Our politics has become so personalized and simultaneously depersonalized because we have wealthy, uber-educated idealists whose worlds are cast in theory, not reality. There's no standard by which to admonish their actions or contain their ambitions. The cry is always the same: MORE. Anything is possible! That is why Climate Change is their centerpiece issue right now, and captures the imagination of the "ruling political, academic, and media class" the writer mentions. It's pure fantasy. It's climate models, marketed with horrific threats of armageddon. But we'd be wise to examine the remedies these environmental advocates recommend. They are old hat, and always the same: centralized control of resources, more "experts" to tell us how to lead our lives, fewer human beings, more taxes, more government control, all the while characterizing their opponents as "extreme." It's the old playbook. There's nothing new. It's the same stuff Progressives always sell.
Most of our political "leaders" today prey on people's worst fears and turn citizens into categorized victim groups, and that has allowed them -- the ruling class -- to consolidate power. Yet as they spew hatred about "the rich," they themselves are rich, or setting their careers up to be rich, all funded at the public teat, while building little of lasting value. It's not "public service," it's graft. These grifters assume a posture of moral magnificence in order to obtain power over others simply because they believe they are better than those others. Well, those "others" are their fellow citizens.
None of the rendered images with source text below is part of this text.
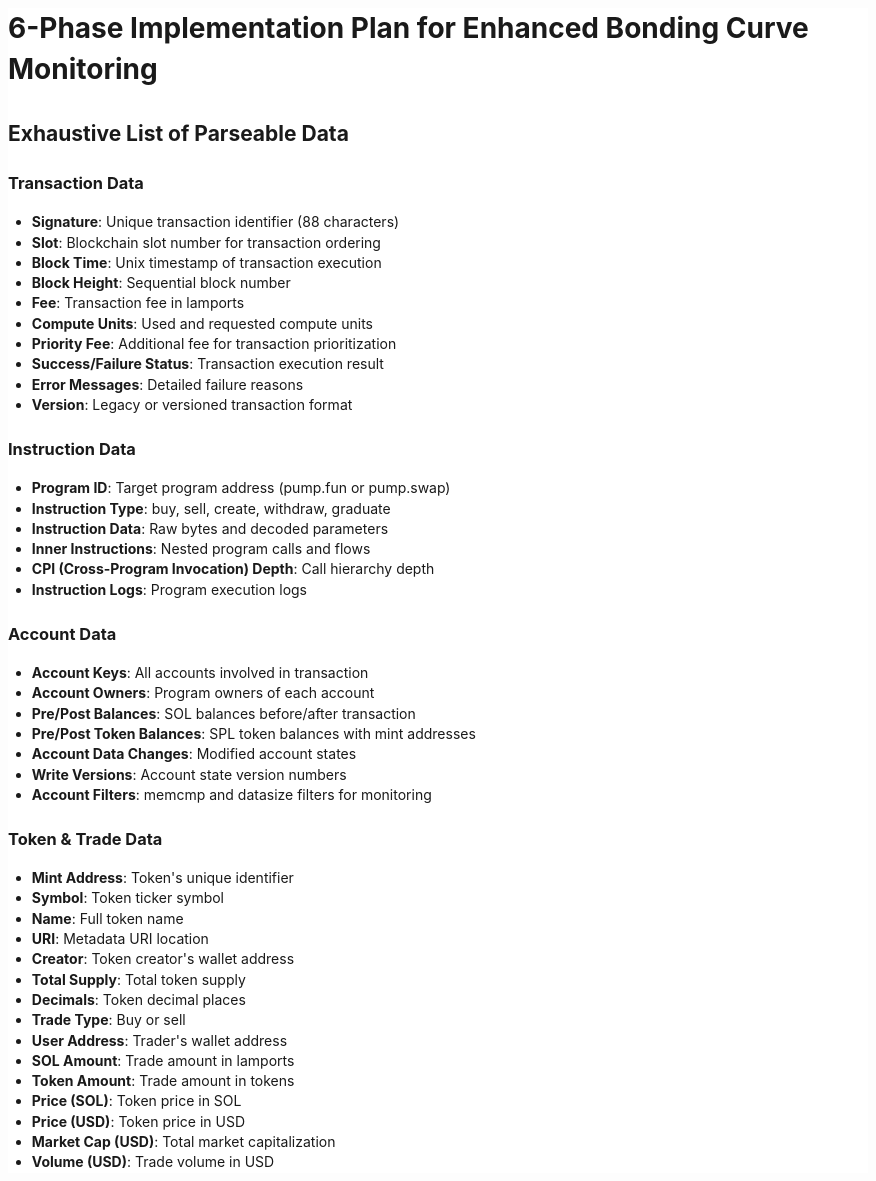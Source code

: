 # 6-Phase Implementation Plan for Enhanced Bonding Curve Monitoring

## Exhaustive List of Parseable Data

### Transaction Data
- **Signature**: Unique transaction identifier (88 characters)
- **Slot**: Blockchain slot number for transaction ordering
- **Block Time**: Unix timestamp of transaction execution
- **Block Height**: Sequential block number
- **Fee**: Transaction fee in lamports
- **Compute Units**: Used and requested compute units
- **Priority Fee**: Additional fee for transaction prioritization
- **Success/Failure Status**: Transaction execution result
- **Error Messages**: Detailed failure reasons
- **Version**: Legacy or versioned transaction format

### Instruction Data
- **Program ID**: Target program address (pump.fun or pump.swap)
- **Instruction Type**: buy, sell, create, withdraw, graduate
- **Instruction Data**: Raw bytes and decoded parameters
- **Inner Instructions**: Nested program calls and flows
- **CPI (Cross-Program Invocation) Depth**: Call hierarchy depth
- **Instruction Logs**: Program execution logs

### Account Data
- **Account Keys**: All accounts involved in transaction
- **Account Owners**: Program owners of each account
- **Pre/Post Balances**: SOL balances before/after transaction
- **Pre/Post Token Balances**: SPL token balances with mint addresses
- **Account Data Changes**: Modified account states
- **Write Versions**: Account state version numbers
- **Account Filters**: memcmp and datasize filters for monitoring

### Token & Trade Data
- **Mint Address**: Token's unique identifier
- **Symbol**: Token ticker symbol
- **Name**: Full token name
- **URI**: Metadata URI location
- **Creator**: Token creator's wallet address
- **Total Supply**: Total token supply
- **Decimals**: Token decimal places
- **Trade Type**: Buy or sell
- **User Address**: Trader's wallet address
- **SOL Amount**: Trade amount in lamports
- **Token Amount**: Trade amount in tokens
- **Price (SOL)**: Token price in SOL
- **Price (USD)**: Token price in USD
- **Market Cap (USD)**: Total market capitalization
- **Volume (USD)**: Trade volume in USD
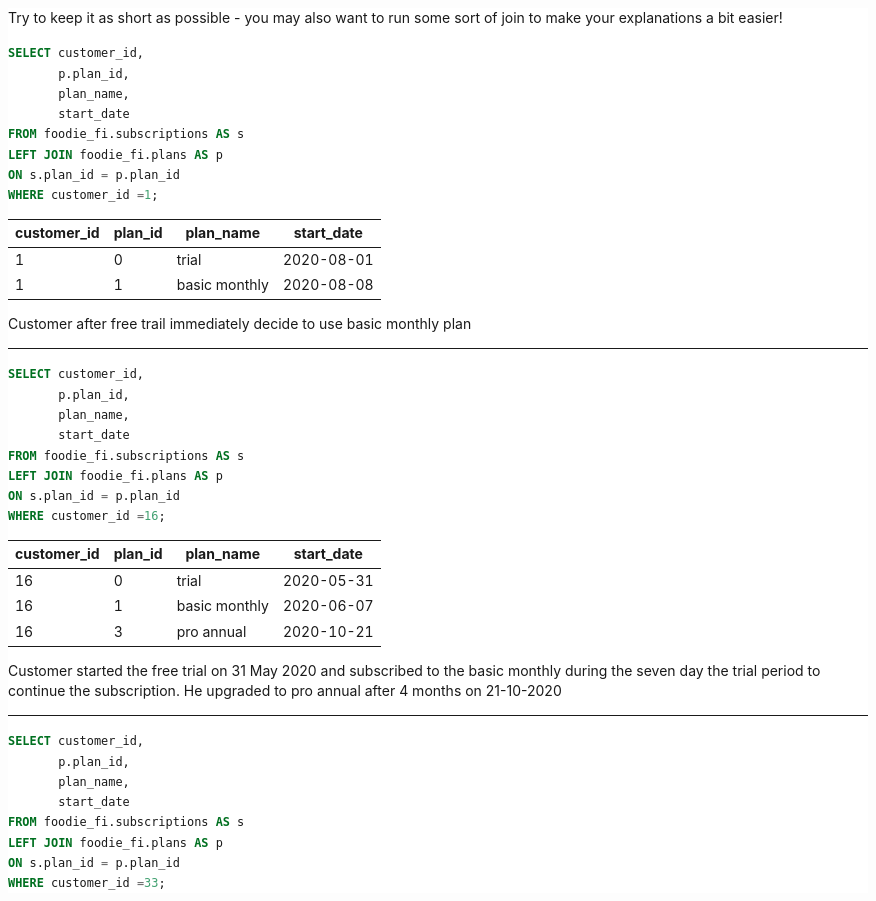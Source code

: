 Try to keep it as short as possible - you may also want to run some sort of join to make your explanations a bit easier!


```sql
SELECT customer_id,
       p.plan_id,
       plan_name,
       start_date
FROM foodie_fi.subscriptions AS s
LEFT JOIN foodie_fi.plans AS p
ON s.plan_id = p.plan_id
WHERE customer_id =1;
```

| customer_id | plan_id | plan_name| start_date|
| --------- | ------- | ----- | ------ |
| 1         |  0 | trial | 2020-08-01|
|  1        |   1 | basic monthly | 2020-08-08 |

Customer after free trail immediately decide to use basic monthly plan

------------- 

```sql
SELECT customer_id,
       p.plan_id,
       plan_name,
       start_date
FROM foodie_fi.subscriptions AS s
LEFT JOIN foodie_fi.plans AS p
ON s.plan_id = p.plan_id
WHERE customer_id =16;
```

| customer_id | plan_id | plan_name| start_date|
| --------- | ------- | ----- | ------ |
| 16       |  0 | trial | 2020-05-31|
|  16        |   1 | basic monthly | 2020-06-07|
| 16 |3 | pro annual |2020-10-21|

Customer started the free trial on 31 May 2020 and subscribed to the basic monthly during the seven day the trial period to continue the subscription.
He upgraded to pro annual after 4 months on 21-10-2020

------------- 

```sql
SELECT customer_id,
       p.plan_id,
       plan_name,
       start_date
FROM foodie_fi.subscriptions AS s
LEFT JOIN foodie_fi.plans AS p
ON s.plan_id = p.plan_id
WHERE customer_id =33;
```
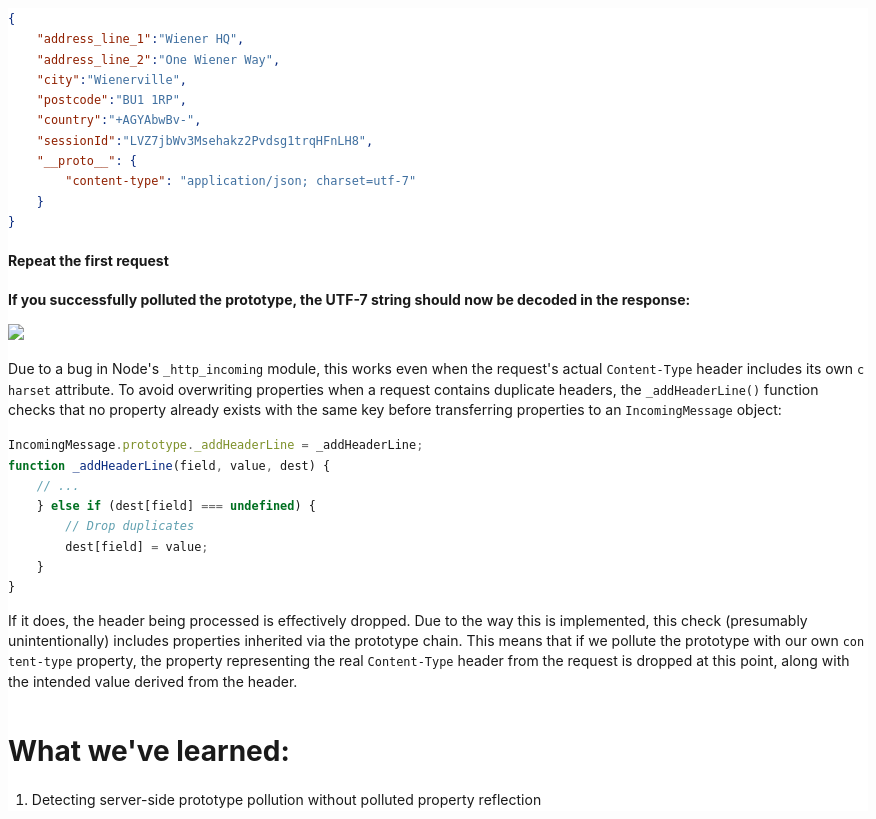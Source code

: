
 ```json
{
    "address_line_1":"Wiener HQ",
    "address_line_2":"One Wiener Way",
    "city":"Wienerville",
    "postcode":"BU1 1RP",
    "country":"+AGYAbwBv-",
    "sessionId":"LVZ7jbWv3Msehakz2Pvdsg1trqHFnLH8",
    "__proto__": {
        "content-type": "application/json; charset=utf-7"
    }
}
```

#### Repeat the first request

**If you successfully polluted the prototype, the UTF-7 string should now be decoded in the response:**

![](https://raw.githubusercontent.com/siunam321/CTF-Writeups/main/Portswigger-Labs/Prototype-Pollution/Prototype-7/images/Pasted%20image%2020230222172656.png)

Due to a bug in Node's `_http_incoming` module, this works even when the request's actual `Content-Type` header includes its own `charset` attribute. To avoid overwriting properties when a request contains duplicate headers, the `_addHeaderLine()` function checks that no property already exists with the same key before transferring properties to an `IncomingMessage` object:

```js
IncomingMessage.prototype._addHeaderLine = _addHeaderLine;
function _addHeaderLine(field, value, dest) {
    // ...
    } else if (dest[field] === undefined) {
        // Drop duplicates
        dest[field] = value;
    }
}
```

If it does, the header being processed is effectively dropped. Due to the way this is implemented, this check (presumably unintentionally) includes properties inherited via the prototype chain. This means that if we pollute the prototype with our own `content-type` property, the property representing the real `Content-Type` header from the request is dropped at this point, along with the intended value derived from the header.

# What we've learned:

1. Detecting server-side prototype pollution without polluted property reflection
The line I love most in the article is his quote of Lincoln on Grant: "I can't spare this man; he fights." No more McClellans, indeed.
Someone has to be an adult. We may not like the world as it is, but it's certainly not someone else's job to make it better for us! And the ruling class says they can make everything better for us all the time, but they don't deliver. They make things worse, while using your hard-earned money to make things better for themselves and their friends. To finish with Chesterton, “This is the age in which thin and theoretic minorities can cover and conquer unconscious and untheoretic majorities.”
Enough.
Tnx. I love it. And I love the show. I do have a broad streak of juvenile IT nerdiness.